PROBLEM TO WORK ON. Once the line with "varying load conditions." is found in the entries below, print it and each following line exactly, stopping after the line with "-Login\Sign Up"; print nothing else.
EXERCISE INPUT Start Marker
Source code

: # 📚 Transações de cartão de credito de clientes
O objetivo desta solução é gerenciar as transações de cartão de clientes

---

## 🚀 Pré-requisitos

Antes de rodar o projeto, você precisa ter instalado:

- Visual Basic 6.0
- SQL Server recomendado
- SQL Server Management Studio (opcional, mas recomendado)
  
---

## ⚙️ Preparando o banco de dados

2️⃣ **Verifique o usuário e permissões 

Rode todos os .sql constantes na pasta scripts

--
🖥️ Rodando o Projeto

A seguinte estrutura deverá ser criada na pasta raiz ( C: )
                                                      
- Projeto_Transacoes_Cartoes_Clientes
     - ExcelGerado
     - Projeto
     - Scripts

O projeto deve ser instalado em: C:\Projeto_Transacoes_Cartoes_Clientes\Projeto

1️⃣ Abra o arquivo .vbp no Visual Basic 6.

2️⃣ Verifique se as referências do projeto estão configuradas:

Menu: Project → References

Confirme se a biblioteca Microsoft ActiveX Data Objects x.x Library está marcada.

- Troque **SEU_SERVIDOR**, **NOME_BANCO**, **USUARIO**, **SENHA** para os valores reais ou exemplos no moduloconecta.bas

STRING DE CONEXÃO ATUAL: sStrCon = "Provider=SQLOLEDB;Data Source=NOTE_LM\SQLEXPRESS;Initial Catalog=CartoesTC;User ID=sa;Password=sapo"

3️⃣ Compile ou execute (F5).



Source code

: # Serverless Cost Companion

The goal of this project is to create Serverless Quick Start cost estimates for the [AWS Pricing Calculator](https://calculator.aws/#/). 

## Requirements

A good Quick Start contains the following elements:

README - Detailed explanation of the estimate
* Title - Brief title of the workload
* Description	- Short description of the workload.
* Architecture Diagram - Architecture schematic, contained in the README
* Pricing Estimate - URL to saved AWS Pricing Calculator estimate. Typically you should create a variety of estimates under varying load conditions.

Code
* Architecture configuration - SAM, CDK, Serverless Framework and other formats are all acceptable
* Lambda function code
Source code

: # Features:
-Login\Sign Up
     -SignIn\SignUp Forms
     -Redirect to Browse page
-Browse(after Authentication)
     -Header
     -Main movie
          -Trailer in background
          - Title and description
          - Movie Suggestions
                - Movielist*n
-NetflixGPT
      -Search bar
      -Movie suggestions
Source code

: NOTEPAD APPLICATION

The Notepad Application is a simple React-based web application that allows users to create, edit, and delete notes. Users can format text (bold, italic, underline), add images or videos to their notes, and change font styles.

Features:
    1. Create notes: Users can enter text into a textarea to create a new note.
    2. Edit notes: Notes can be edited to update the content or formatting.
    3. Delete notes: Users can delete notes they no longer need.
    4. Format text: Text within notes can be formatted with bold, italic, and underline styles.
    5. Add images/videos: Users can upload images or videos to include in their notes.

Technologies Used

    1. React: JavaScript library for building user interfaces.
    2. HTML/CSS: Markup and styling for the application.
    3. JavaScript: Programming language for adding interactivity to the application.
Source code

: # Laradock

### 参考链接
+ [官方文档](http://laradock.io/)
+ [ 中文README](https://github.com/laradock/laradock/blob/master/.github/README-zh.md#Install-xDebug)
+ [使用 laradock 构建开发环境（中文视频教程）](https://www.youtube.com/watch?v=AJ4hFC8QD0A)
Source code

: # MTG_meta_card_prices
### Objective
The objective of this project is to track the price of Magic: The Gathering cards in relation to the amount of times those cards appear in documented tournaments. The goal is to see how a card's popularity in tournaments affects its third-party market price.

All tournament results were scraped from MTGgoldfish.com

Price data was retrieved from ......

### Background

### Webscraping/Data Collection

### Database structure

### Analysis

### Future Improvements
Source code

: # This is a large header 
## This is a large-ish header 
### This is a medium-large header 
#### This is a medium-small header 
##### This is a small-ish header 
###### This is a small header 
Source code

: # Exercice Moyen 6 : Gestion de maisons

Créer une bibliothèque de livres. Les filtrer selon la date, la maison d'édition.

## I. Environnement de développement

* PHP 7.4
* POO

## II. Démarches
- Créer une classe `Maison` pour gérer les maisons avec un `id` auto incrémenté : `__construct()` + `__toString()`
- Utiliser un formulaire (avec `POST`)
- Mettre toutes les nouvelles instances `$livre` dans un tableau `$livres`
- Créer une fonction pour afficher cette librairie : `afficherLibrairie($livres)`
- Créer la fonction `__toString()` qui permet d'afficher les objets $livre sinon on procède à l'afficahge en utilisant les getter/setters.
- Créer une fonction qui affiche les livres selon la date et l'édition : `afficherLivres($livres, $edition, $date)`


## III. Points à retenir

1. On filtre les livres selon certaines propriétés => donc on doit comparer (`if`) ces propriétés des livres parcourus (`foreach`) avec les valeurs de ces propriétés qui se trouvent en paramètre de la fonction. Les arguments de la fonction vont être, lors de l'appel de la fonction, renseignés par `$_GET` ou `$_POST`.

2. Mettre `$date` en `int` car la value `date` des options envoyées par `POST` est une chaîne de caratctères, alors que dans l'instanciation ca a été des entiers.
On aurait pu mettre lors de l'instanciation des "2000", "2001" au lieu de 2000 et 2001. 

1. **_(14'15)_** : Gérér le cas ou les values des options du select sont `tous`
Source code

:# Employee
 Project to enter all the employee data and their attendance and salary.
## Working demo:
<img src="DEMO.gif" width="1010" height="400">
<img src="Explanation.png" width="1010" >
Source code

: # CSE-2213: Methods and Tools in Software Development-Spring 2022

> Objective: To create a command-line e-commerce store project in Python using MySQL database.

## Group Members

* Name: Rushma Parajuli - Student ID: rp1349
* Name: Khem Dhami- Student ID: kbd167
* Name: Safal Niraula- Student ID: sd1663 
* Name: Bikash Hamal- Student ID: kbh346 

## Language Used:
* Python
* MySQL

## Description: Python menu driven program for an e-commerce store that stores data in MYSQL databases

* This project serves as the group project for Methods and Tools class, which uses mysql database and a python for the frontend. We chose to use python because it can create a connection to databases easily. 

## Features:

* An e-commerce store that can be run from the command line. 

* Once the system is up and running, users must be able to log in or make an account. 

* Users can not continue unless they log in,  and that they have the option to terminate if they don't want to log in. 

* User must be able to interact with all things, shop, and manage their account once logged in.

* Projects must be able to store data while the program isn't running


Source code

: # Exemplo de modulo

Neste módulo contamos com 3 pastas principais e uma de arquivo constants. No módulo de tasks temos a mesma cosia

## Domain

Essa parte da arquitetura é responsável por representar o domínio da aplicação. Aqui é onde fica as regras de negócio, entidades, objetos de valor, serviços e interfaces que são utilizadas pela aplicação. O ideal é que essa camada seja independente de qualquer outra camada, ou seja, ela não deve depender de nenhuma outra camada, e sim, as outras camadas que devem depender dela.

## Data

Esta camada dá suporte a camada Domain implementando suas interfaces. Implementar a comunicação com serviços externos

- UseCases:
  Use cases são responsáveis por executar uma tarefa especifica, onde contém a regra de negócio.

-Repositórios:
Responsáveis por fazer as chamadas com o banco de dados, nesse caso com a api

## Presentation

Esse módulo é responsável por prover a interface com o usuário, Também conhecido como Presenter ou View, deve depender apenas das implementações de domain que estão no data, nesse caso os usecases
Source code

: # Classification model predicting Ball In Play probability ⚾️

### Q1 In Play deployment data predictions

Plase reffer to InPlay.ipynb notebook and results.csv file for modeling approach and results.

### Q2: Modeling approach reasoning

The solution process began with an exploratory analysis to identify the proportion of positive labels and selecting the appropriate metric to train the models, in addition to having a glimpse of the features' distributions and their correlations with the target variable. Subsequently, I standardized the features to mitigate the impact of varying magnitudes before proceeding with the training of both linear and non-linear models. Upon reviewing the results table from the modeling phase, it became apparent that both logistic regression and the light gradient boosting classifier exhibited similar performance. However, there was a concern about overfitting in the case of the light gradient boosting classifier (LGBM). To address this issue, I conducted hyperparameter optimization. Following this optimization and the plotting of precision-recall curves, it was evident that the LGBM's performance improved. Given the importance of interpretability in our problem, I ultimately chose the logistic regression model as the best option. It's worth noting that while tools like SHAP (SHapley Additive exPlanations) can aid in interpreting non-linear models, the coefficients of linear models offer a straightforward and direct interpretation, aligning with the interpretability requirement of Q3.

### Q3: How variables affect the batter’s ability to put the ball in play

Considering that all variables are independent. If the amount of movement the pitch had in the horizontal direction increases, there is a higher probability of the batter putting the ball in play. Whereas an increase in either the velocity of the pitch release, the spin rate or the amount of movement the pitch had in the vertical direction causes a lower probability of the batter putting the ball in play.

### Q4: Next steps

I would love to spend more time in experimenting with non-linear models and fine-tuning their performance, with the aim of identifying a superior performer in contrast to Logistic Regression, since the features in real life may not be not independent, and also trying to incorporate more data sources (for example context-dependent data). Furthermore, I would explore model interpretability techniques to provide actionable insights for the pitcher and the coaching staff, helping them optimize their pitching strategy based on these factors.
EXERCISE INPUT End Marker
RESPONSE AREA.
* Pricing Estimate - URL to saved AWS Pricing Calculator estimate. Typically you should create a variety of estimates under varying load conditions.

Code
* Architecture configuration - SAM, CDK, Serverless Framework and other formats are all acceptable
* Lambda function code
Source code

: # Features:
-Login\Sign Up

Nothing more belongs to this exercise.